At a time when countries are witnessing workforce transformation with Artificial Intelligence (AI), research points out that Agentic AI will redefine 10.35 million roles by 2030.
ServiceNow AI Skills Research 2025, conducted with Pearson, highlights a spectrum of role evolution. It says high-automation roles like change managers and payroll clerks are being redefined by AI agents that take over routine coordination. High-augmentation roles such as implementation consultants and system admins are increasingly partnering with AI and not competing with it.
The manufacturing (8 million), retail (7.6 million) and education (2.5 million) sectors will bear the highest impact of this transformation, it adds.
"India's AI journey is at a defining moment with Agentic AI reshaping the workforce and redefining 10.35 million roles while creating over 3 million new tech jobs by 2030,” said Sumeet Mathur, Senior Vice President and Managing Director, ServiceNow India Technology and Business Centre.
“India has a generational opportunity to lead globally by developing AI-ready talent, redesigning workflows, and reorienting business models around continuous innovation. The message for Indian enterprises is clear: the era of scattered pilots is behind us. Competing globally now requires bold execution, integrated strategy, and genuine human-AI collaboration based on trust, transparency and skill,” added Mathur.
However, this AI momentum faces key tests in skills and security. According to the report, data security tops the list of concerns for 30% of Indian enterprises—the highest in the region. Additionally, 26% of organisations remain unclear about the future skill sets required, highlighting the urgent need for strategic foresight and structured, cross-functional reskilling pathways.
Indian enterprises must equip employees not only to review AI outputs, but to actively interrogate the processes and data that shape them, it states.
Also, the AI Maturity Index shows that as enterprises shift toward real-world AI deployment, they are prioritising future-forward roles such as AI Configurators (66 percent), Experience Designers (57 percent) and Data Scientists (65 percent).

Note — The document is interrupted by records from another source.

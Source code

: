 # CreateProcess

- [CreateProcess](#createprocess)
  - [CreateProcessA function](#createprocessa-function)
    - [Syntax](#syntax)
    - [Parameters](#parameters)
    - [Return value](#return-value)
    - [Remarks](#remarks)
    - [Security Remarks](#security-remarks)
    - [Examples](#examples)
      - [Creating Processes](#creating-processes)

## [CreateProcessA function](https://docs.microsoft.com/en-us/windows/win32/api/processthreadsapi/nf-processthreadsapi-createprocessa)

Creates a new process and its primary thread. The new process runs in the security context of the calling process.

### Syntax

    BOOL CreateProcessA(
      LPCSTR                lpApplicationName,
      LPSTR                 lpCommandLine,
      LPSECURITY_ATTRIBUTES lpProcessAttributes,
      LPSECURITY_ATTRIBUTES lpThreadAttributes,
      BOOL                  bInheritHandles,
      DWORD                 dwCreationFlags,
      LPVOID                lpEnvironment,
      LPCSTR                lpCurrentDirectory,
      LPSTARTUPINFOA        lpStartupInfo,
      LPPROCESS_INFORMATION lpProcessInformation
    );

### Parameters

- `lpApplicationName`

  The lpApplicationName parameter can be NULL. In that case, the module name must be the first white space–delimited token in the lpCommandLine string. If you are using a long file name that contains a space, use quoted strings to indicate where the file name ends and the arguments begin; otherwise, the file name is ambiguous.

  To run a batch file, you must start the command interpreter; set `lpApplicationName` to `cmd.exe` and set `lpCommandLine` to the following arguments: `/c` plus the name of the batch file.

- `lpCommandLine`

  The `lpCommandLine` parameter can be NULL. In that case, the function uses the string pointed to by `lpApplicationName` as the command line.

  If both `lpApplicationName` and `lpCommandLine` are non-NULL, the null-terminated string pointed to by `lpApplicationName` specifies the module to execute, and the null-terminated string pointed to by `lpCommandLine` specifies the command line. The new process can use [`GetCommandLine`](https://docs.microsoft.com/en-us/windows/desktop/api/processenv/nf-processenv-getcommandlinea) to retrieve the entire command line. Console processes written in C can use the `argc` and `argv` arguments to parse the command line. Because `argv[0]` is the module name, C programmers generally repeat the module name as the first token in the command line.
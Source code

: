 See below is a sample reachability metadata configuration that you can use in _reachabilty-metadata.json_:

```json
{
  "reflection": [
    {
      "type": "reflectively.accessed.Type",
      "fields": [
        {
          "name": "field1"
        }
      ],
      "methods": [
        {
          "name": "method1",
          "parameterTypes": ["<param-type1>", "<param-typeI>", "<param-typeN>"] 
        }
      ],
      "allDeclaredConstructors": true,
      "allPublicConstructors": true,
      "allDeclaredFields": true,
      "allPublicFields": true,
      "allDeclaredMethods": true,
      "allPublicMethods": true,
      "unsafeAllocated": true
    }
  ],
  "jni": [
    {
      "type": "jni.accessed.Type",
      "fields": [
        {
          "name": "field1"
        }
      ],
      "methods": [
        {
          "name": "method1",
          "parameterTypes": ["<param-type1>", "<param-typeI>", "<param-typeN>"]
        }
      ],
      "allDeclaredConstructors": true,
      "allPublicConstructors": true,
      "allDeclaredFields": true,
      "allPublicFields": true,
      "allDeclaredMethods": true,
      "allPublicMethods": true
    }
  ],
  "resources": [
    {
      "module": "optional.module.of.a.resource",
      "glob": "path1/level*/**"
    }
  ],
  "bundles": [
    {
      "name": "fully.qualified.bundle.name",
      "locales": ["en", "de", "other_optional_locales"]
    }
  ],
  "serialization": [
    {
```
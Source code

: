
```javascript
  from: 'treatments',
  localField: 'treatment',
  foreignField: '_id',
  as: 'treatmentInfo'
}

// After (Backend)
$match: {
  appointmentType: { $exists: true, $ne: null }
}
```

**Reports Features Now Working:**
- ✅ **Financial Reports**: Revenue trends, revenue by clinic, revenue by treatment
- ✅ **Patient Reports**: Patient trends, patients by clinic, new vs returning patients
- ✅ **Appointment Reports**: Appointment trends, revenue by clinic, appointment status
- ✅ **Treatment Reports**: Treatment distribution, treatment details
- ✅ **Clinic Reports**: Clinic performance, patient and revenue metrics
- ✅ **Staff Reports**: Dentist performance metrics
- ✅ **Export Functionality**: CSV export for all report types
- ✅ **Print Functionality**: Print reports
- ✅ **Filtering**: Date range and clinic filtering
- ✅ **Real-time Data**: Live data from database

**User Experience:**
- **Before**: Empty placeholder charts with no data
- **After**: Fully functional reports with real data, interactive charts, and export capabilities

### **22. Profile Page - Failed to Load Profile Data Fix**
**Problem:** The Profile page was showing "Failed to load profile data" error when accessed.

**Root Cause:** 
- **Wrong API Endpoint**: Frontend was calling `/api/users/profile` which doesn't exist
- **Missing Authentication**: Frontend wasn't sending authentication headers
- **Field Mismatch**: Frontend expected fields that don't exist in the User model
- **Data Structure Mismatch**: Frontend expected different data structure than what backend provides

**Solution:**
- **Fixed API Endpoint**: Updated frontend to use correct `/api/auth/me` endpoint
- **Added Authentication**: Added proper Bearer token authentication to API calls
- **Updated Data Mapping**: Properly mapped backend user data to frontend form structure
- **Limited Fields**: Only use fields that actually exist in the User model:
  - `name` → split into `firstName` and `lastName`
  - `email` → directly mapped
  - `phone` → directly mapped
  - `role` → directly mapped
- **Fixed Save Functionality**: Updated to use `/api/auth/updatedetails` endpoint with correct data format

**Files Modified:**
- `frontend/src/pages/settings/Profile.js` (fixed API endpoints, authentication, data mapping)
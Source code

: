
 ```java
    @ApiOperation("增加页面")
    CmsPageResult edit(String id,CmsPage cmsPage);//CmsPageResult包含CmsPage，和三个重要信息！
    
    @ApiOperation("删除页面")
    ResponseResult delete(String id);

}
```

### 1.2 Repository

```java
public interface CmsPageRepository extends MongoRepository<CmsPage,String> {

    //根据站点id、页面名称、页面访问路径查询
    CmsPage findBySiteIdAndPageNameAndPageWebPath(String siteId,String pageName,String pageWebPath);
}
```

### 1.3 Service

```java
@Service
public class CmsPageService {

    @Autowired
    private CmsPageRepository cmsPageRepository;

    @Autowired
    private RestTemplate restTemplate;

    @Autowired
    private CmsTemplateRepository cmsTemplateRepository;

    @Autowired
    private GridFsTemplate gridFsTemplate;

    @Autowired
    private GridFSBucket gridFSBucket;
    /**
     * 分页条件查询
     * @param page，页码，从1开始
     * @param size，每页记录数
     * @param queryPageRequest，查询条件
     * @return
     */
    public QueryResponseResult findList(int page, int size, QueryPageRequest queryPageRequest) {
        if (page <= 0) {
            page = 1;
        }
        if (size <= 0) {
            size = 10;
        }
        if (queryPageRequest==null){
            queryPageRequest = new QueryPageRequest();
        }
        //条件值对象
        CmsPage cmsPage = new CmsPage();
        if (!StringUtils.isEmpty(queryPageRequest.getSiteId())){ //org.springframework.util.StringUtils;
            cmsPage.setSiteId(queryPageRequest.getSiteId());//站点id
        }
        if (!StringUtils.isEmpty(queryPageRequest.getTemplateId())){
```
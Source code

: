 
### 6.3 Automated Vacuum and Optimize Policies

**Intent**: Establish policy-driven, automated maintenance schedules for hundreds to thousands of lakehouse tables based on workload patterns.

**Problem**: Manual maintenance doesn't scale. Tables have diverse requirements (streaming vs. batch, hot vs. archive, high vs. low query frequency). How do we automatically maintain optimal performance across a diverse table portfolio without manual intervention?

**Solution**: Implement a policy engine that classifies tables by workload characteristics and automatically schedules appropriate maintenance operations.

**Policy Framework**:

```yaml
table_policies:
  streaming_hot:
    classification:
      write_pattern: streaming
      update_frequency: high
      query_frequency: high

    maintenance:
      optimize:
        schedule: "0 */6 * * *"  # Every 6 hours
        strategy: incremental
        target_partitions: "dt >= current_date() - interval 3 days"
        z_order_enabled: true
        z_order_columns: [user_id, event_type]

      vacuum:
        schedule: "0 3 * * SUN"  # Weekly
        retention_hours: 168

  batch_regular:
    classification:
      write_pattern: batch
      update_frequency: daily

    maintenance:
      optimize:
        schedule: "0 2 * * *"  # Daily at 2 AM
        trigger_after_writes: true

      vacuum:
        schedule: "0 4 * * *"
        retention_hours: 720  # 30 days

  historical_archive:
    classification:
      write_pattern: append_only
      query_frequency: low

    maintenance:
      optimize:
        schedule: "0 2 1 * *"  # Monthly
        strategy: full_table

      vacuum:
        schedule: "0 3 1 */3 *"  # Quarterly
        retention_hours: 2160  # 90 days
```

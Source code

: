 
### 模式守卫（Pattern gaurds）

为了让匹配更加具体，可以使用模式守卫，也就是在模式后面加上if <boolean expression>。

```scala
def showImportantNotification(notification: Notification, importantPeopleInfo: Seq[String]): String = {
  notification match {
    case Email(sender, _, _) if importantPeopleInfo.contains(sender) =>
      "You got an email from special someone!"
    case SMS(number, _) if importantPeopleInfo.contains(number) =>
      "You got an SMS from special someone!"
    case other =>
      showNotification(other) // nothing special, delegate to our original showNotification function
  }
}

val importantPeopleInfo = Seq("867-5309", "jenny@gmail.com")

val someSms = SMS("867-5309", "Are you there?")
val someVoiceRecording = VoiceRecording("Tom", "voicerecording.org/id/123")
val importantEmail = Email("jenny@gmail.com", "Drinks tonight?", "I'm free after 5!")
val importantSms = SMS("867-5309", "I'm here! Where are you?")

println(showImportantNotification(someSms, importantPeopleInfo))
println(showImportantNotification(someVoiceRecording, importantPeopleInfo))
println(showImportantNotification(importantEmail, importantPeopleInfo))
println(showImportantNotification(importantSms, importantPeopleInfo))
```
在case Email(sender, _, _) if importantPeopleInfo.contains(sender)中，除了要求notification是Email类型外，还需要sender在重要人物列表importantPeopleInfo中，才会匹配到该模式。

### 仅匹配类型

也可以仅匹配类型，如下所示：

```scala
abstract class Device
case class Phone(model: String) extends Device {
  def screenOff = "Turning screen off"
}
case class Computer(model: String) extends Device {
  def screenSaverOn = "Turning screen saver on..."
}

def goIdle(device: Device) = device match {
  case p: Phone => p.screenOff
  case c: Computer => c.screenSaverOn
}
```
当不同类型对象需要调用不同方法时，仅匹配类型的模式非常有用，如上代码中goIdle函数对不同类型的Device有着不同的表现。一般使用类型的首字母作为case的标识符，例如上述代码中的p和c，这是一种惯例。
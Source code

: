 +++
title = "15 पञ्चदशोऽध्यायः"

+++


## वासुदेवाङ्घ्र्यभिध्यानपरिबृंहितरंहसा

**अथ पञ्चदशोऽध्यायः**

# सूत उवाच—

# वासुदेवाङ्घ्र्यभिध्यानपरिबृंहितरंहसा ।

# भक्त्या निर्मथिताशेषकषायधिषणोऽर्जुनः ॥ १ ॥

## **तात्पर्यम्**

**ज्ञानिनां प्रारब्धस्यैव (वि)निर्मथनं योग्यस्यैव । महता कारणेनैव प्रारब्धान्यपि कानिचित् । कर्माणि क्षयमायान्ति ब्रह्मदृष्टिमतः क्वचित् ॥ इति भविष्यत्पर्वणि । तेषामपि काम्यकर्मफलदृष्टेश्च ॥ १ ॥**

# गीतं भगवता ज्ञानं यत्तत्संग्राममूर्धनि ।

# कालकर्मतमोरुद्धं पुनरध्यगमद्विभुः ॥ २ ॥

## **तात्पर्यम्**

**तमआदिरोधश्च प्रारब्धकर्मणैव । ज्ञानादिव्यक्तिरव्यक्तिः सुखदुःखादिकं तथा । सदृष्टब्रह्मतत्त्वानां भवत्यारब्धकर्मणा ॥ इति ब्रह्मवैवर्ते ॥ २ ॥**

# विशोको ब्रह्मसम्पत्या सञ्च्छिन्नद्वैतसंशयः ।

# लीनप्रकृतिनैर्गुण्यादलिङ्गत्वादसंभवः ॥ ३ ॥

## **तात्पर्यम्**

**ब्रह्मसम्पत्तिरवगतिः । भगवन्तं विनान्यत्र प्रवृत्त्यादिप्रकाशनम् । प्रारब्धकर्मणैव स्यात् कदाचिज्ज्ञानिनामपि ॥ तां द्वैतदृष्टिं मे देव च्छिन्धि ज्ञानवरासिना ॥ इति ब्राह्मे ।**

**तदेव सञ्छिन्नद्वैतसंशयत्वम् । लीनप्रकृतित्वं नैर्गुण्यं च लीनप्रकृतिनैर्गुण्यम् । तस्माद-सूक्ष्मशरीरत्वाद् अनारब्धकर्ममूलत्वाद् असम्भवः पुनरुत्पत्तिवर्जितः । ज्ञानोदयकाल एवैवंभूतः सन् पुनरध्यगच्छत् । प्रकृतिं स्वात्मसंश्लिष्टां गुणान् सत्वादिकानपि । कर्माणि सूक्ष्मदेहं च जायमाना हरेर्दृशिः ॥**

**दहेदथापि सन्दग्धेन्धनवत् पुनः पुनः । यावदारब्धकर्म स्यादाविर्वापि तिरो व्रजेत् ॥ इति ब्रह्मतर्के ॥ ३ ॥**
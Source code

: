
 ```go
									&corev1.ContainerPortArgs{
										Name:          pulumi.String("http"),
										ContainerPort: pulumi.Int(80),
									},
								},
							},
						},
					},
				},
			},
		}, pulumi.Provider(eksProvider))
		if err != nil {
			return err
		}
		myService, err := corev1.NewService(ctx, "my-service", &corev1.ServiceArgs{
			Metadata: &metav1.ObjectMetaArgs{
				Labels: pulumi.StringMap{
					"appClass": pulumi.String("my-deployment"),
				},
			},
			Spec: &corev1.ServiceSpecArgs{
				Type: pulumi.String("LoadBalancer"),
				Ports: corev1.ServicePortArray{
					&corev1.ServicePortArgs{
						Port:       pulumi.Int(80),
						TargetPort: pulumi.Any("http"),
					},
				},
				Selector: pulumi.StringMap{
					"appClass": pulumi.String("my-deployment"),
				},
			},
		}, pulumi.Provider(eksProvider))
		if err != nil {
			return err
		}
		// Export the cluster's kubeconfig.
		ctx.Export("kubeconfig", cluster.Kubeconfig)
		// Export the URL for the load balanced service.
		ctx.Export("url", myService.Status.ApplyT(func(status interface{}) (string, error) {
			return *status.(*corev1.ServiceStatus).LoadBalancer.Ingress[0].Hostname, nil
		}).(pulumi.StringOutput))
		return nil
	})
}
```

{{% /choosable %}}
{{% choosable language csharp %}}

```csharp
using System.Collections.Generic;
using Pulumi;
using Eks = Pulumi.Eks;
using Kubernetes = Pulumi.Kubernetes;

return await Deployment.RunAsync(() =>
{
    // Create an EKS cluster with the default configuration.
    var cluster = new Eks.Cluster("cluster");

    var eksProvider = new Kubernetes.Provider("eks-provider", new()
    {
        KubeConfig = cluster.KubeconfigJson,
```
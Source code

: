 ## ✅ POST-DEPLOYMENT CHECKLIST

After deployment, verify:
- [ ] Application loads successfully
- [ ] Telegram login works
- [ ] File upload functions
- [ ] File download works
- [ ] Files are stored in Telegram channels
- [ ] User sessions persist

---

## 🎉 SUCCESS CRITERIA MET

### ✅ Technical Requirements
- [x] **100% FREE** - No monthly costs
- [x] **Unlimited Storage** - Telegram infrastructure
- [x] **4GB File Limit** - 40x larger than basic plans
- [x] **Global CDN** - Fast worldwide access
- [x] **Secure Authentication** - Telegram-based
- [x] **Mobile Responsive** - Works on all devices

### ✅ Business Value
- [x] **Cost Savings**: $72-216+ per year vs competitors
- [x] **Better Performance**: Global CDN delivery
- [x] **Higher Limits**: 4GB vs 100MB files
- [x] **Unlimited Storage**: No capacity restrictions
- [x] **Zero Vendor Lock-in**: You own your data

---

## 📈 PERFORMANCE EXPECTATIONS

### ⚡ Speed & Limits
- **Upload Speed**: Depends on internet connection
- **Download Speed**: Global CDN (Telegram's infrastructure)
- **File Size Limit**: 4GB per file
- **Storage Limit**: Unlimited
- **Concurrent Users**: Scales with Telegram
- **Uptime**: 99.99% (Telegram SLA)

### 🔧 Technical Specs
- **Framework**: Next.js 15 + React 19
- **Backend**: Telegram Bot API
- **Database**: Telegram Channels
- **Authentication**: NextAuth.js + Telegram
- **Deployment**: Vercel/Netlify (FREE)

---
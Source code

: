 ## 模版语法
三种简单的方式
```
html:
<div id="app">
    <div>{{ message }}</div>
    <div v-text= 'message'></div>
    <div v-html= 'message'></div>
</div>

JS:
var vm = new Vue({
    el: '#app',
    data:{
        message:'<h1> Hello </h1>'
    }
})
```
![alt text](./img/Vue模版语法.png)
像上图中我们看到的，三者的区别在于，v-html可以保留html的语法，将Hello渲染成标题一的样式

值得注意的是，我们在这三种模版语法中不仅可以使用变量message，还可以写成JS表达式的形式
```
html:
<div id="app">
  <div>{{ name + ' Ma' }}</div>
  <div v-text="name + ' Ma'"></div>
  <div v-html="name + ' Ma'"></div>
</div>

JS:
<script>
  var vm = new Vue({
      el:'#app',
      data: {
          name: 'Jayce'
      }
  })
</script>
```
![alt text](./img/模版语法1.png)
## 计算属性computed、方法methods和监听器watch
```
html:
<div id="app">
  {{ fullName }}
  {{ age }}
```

Enterprise ambitions are expanding in parallel, and the results show that Indian organisations are moving decisively beyond pilots and proofs of concept, signalling a bold readiness to operationalise AI at scale. The report further adds that about 13.5 percent of tech budgets are already committed to AI adoption, 25 percent of Indian enterprises are in the transformation phase—outpacing markets like Singapore (20 percent) and Australia (21 percent). Also, enterprises that redesigned workflows with AI reported a 63 percent boost in productivity.